The cultural obsession with weight loss is not entirely devoid of merit. Obesity rates in these United States have, after all, been moving in only one direction since the late-20th century—that direction is aggressively upwards. Sedentary lifestyles and hugely abundant calories have combined to render vast swaths of the American citizenry anything from a bit heavy to severely overweight, oftentimes to a debilitating extent.
Holding oneself accountable in terms of pounds lost/gained is a natural reaction to this trend, particularly for the more healthy-minded. For this reason, among others, the keeping on hand (or foot) of a bathroom scale is seemingly perfectly sensible. Or so the prevailing wisdom would suggest.
These five reasons to throw away your scale will warrant serious reconsideration as to the item’s original rationale, while encouraging a closer look at what healthy living entails.

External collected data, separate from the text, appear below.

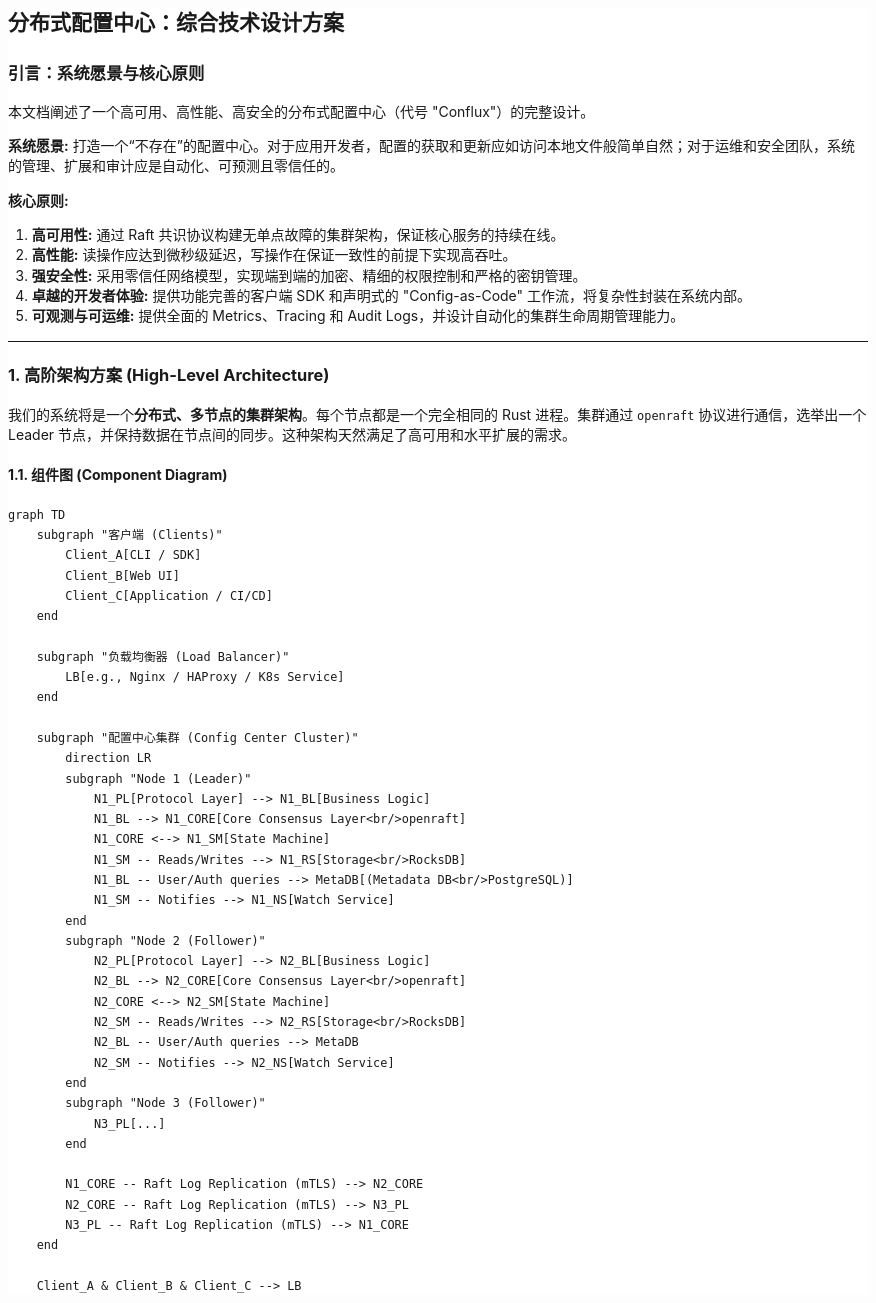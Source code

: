 
## **分布式配置中心：综合技术设计方案**

### **引言：系统愿景与核心原则**

本文档阐述了一个高可用、高性能、高安全的分布式配置中心（代号 "Conflux"）的完整设计。

**系统愿景:** 打造一个“不存在”的配置中心。对于应用开发者，配置的获取和更新应如访问本地文件般简单自然；对于运维和安全团队，系统的管理、扩展和审计应是自动化、可预测且零信任的。

**核心原则:**

1. **高可用性:** 通过 Raft 共识协议构建无单点故障的集群架构，保证核心服务的持续在线。
2. **高性能:** 读操作应达到微秒级延迟，写操作在保证一致性的前提下实现高吞吐。
3. **强安全性:** 采用零信任网络模型，实现端到端的加密、精细的权限控制和严格的密钥管理。
4. **卓越的开发者体验:** 提供功能完善的客户端 SDK 和声明式的 "Config-as-Code" 工作流，将复杂性封装在系统内部。
5. **可观测与可运维:** 提供全面的 Metrics、Tracing 和 Audit Logs，并设计自动化的集群生命周期管理能力。

---

### **1. 高阶架构方案 (High-Level Architecture)**

我们的系统将是一个**分布式、多节点的集群架构**。每个节点都是一个完全相同的 Rust 进程。集群通过 `openraft` 协议进行通信，选举出一个 Leader 节点，并保持数据在节点间的同步。这种架构天然满足了高可用和水平扩展的需求。

#### **1.1. 组件图 (Component Diagram)**

```mermaid
graph TD
    subgraph "客户端 (Clients)"
        Client_A[CLI / SDK]
        Client_B[Web UI]
        Client_C[Application / CI/CD]
    end

    subgraph "负载均衡器 (Load Balancer)"
        LB[e.g., Nginx / HAProxy / K8s Service]
    end

    subgraph "配置中心集群 (Config Center Cluster)"
        direction LR
        subgraph "Node 1 (Leader)"
            N1_PL[Protocol Layer] --> N1_BL[Business Logic]
            N1_BL --> N1_CORE[Core Consensus Layer<br/>openraft]
            N1_CORE <--> N1_SM[State Machine]
            N1_SM -- Reads/Writes --> N1_RS[Storage<br/>RocksDB]
            N1_BL -- User/Auth queries --> MetaDB[(Metadata DB<br/>PostgreSQL)]
            N1_SM -- Notifies --> N1_NS[Watch Service]
        end
        subgraph "Node 2 (Follower)"
            N2_PL[Protocol Layer] --> N2_BL[Business Logic]
            N2_BL --> N2_CORE[Core Consensus Layer<br/>openraft]
            N2_CORE <--> N2_SM[State Machine]
            N2_SM -- Reads/Writes --> N2_RS[Storage<br/>RocksDB]
            N2_BL -- User/Auth queries --> MetaDB
            N2_SM -- Notifies --> N2_NS[Watch Service]
        end
        subgraph "Node 3 (Follower)"
            N3_PL[...]
        end

        N1_CORE -- Raft Log Replication (mTLS) --> N2_CORE
        N2_CORE -- Raft Log Replication (mTLS) --> N3_PL
        N3_PL -- Raft Log Replication (mTLS) --> N1_CORE
    end

    Client_A & Client_B & Client_C --> LB
```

#1: Weight is Often a Misleading Figure by Which to Measure One’s Health
Many a fit professional athlete, exercise enthusiast, and military/law enforcement professional is (technically speaking) overweight in accordance with the antiquated height/weight guidelines which prevailed concurrently with the rise of in-home weight-monitoring devices. The reason for this incongruity, of course, is the failure of certain guidelines to account for muscle mass in relation to body height.
Bodybuilders, powerlifters, and even many pugilists, track athletes carry with them far more muscle tissue than does the average human being. This additional body mass often places these paragons of discipline beyond the limits of a “healthy” weight by traditional standards, an incongruity which is easy enough to reconcile when one factors such a person’s physical capabilities. But a bathroom scale, in this instance, would reflect only the athlete’s pounds, offering nothing in the way of a true vitality assessment.

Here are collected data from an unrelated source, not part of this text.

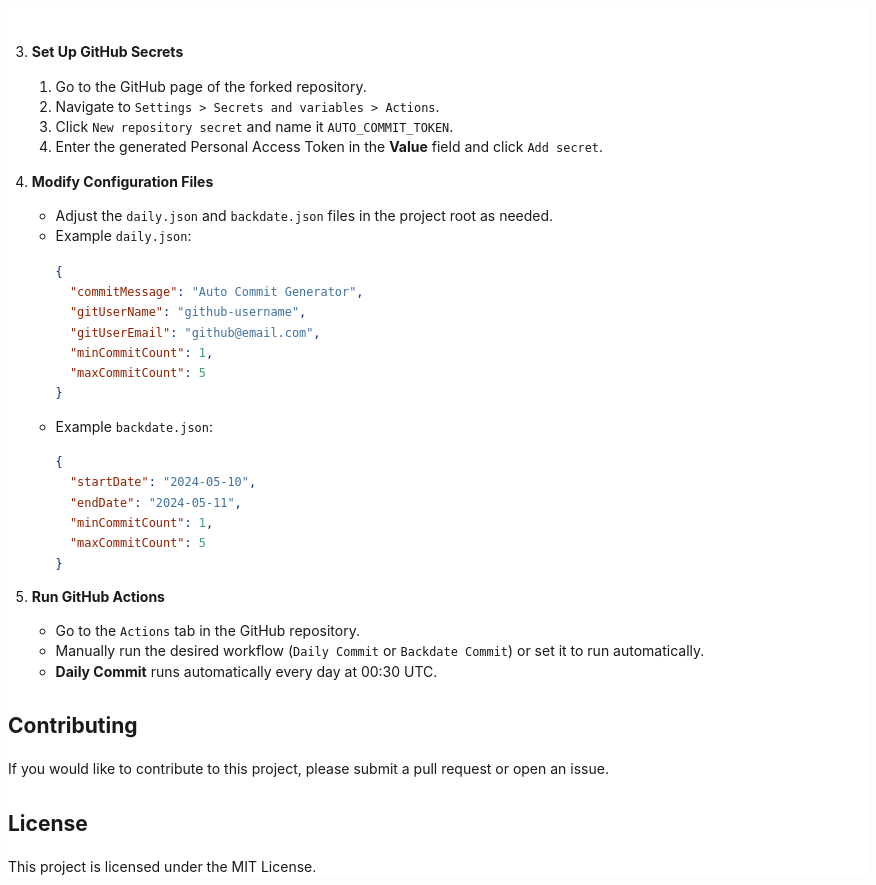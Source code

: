 <img width="776" alt="" src="https://github.com/love1ace/auto-commit-generator/assets/147500032/bcd1d125-7ab1-4140-9769-1a6f9a6afdf1">


3. **Set Up GitHub Secrets**
   1. Go to the GitHub page of the forked repository.
   2. Navigate to `Settings > Secrets and variables > Actions`.
   3. Click `New repository secret` and name it `AUTO_COMMIT_TOKEN`.
   4. Enter the generated Personal Access Token in the **Value** field and click `Add secret`.

4. **Modify Configuration Files**
   - Adjust the `daily.json` and `backdate.json` files in the project root as needed.
   - Example `daily.json`:
     ```json
     {
       "commitMessage": "Auto Commit Generator",
       "gitUserName": "github-username",
       "gitUserEmail": "github@email.com",
       "minCommitCount": 1,
       "maxCommitCount": 5
     }
     ```
   - Example `backdate.json`:
     ```json
     {
       "startDate": "2024-05-10",
       "endDate": "2024-05-11",
       "minCommitCount": 1,
       "maxCommitCount": 5
     }
     ```

5. **Run GitHub Actions**
   - Go to the `Actions` tab in the GitHub repository.
   - Manually run the desired workflow (`Daily Commit` or `Backdate Commit`) or set it to run automatically.
   - **Daily Commit** runs automatically every day at 00:30 UTC.

## Contributing

If you would like to contribute to this project, please submit a pull request or open an issue.

## License

This project is licensed under the MIT License.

#2: A Broader Focus Will Benefit Your Weight-Loss Efforts
Measuring one’s health by way of counting body pounds is akin to measuring the quality of one’s computer by the width of its monitor; the latter instance takes into account nothing in terms of memory capacity, processing speed, accessory compatibility, as the former does not account for overall lifestyle, vital indicators, diet, or activity levels. This is not to argue that overall body mass has no place in the assessing of one’s health and wellbeing, only that a broad spectrum of interrelated factors should comprise the assessment.
#3: Track It Over a Longer Stretch of Time
Change, particularly with respect to those things worth changing, is oftentimes slow in the realizing. Weight loss is certainly no exception to this more or less universal maxim. Whether attempting to shed a bit of midsection adipose tissue or cut your overall body weight in half, lasting and sustainable improvements in health and wellbeing require a great deal of discipline and ongoing commitment—never are such ends realized in the space of a day.

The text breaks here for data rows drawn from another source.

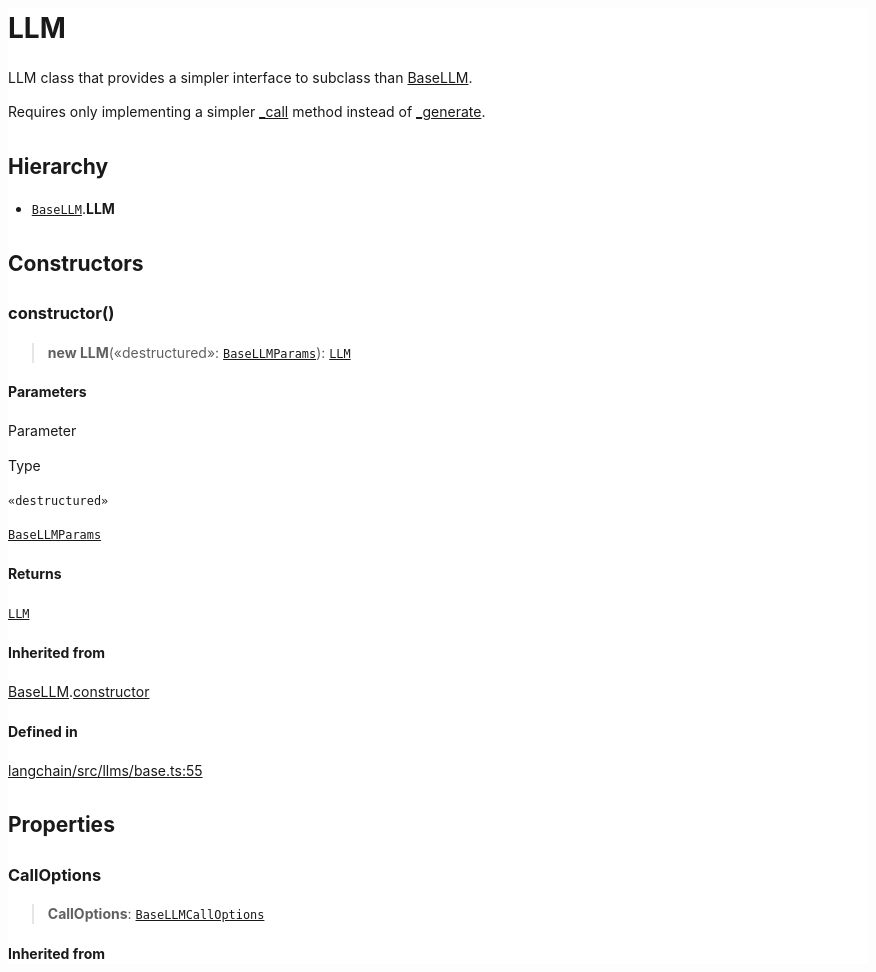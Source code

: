 LLM
===

LLM class that provides a simpler interface to subclass than [BaseLLM](/docs/api/llms_base/classes/BaseLLM).

Requires only implementing a simpler [\_call](/docs/api/llms_base/classes/LLM#_call) method instead of [\_generate](/docs/api/llms_base/classes/LLM#_generate).

Hierarchy[​](#hierarchy "Direct link to Hierarchy")
---------------------------------------------------

*   [`BaseLLM`](/docs/api/llms_base/classes/BaseLLM).**LLM**

Constructors[​](#constructors "Direct link to Constructors")
------------------------------------------------------------

### constructor()[​](#constructor "Direct link to constructor()")

> **new LLM**(«destructured»: [`BaseLLMParams`](/docs/api/llms_base/interfaces/BaseLLMParams)): [`LLM`](/docs/api/llms_base/classes/LLM)

#### Parameters[​](#parameters "Direct link to Parameters")

Parameter

Type

`«destructured»`

[`BaseLLMParams`](/docs/api/llms_base/interfaces/BaseLLMParams)

#### Returns[​](#returns "Direct link to Returns")

[`LLM`](/docs/api/llms_base/classes/LLM)

#### Inherited from[​](#inherited-from "Direct link to Inherited from")

[BaseLLM](/docs/api/llms_base/classes/BaseLLM).[constructor](/docs/api/llms_base/classes/BaseLLM#constructor)

#### Defined in[​](#defined-in "Direct link to Defined in")

[langchain/src/llms/base.ts:55](https://github.com/hwchase17/langchainjs/blob/46e1734/langchain/src/llms/base.ts#L55)

Properties[​](#properties "Direct link to Properties")
------------------------------------------------------

### CallOptions[​](#calloptions "Direct link to CallOptions")

> **CallOptions**: [`BaseLLMCallOptions`](/docs/api/llms_base/interfaces/BaseLLMCallOptions)

#### Inherited from[​](#inherited-from-1 "Direct link to Inherited from")
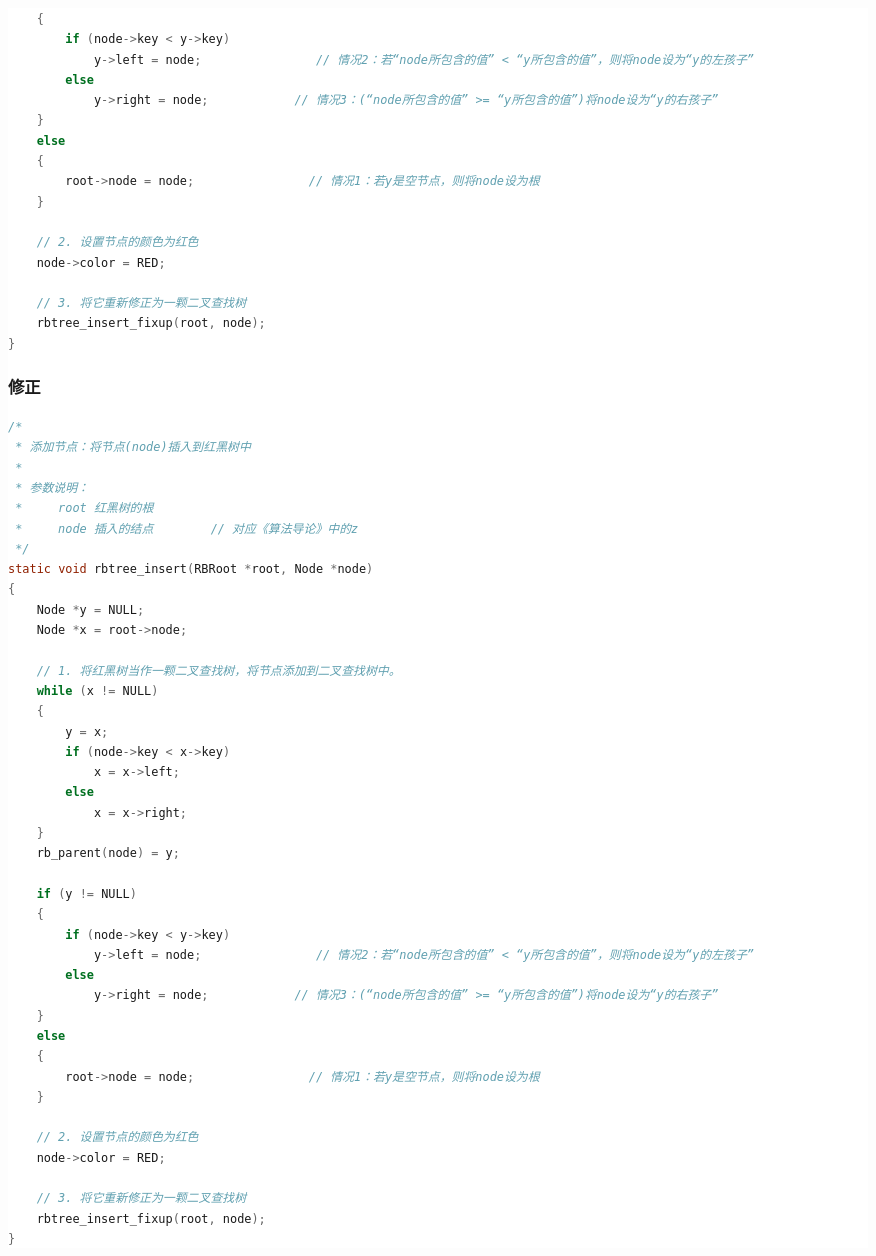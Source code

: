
``` C
    {
        if (node->key < y->key)
            y->left = node;                // 情况2：若“node所包含的值” < “y所包含的值”，则将node设为“y的左孩子”
        else
            y->right = node;            // 情况3：(“node所包含的值” >= “y所包含的值”)将node设为“y的右孩子” 
    }
    else
    {
        root->node = node;                // 情况1：若y是空节点，则将node设为根
    }

    // 2. 设置节点的颜色为红色
    node->color = RED;

    // 3. 将它重新修正为一颗二叉查找树
    rbtree_insert_fixup(root, node);
}
```
### 修正
``` C 
/*
 * 添加节点：将节点(node)插入到红黑树中
 *
 * 参数说明：
 *     root 红黑树的根
 *     node 插入的结点        // 对应《算法导论》中的z
 */
static void rbtree_insert(RBRoot *root, Node *node)
{
    Node *y = NULL;
    Node *x = root->node;

    // 1. 将红黑树当作一颗二叉查找树，将节点添加到二叉查找树中。
    while (x != NULL)
    {
        y = x;
        if (node->key < x->key)
            x = x->left;
        else
            x = x->right;
    }
    rb_parent(node) = y;

    if (y != NULL)
    {
        if (node->key < y->key)
            y->left = node;                // 情况2：若“node所包含的值” < “y所包含的值”，则将node设为“y的左孩子”
        else
            y->right = node;            // 情况3：(“node所包含的值” >= “y所包含的值”)将node设为“y的右孩子” 
    }
    else
    {
        root->node = node;                // 情况1：若y是空节点，则将node设为根
    }

    // 2. 设置节点的颜色为红色
    node->color = RED;

    // 3. 将它重新修正为一颗二叉查找树
    rbtree_insert_fixup(root, node);
}
```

The presence of a bathroom scale is likely to encourage daily weigh-ins, which can themselves prove both misleading and discouraging. Weigh-in from time-to-time, but doing so each and every rising of the sun is certain to mislead.
#4: Counterproductive Discouragement
Weight, contrary to the popular cliché regarding age, is more than a mere number. It is a measurement of one’s overall mass, whether consisting largely of muscle tissue or of fat deposits. It is a worthwhile factor to be considered when gauging one’s general health, but it does not stand alone in this formulation. Too often are those seeking to improve their lives discouraged by the readout of an indifferent (and imprecise) measuring instrument; they needn’t be. Count this as perhaps the most compelling of those five reasons to throw away your scale.
#5: You’re More Than The Sum of Your Pounds
A person is, in most cases, much more than what meets the eye. Similarly, we are not merely the sum of our bodily pounds, especially not where an honest measuring of one’s overall health is concerned. By all means, keep an eye on unwanted weight, and dust-off the bathroom scale here and there. But do not limit your self-assessment to the cold readings of a mere bathroom instrument.
Commit yourself to healthy living, exercise often, eat well, and keep the interlocking components of human vitality in complete perspective throughout. Poundage is but one element of a broad and complex system. Live and be well, preferably without the misleading metrics. At least one of the five reasons to throw away your scale should resonate.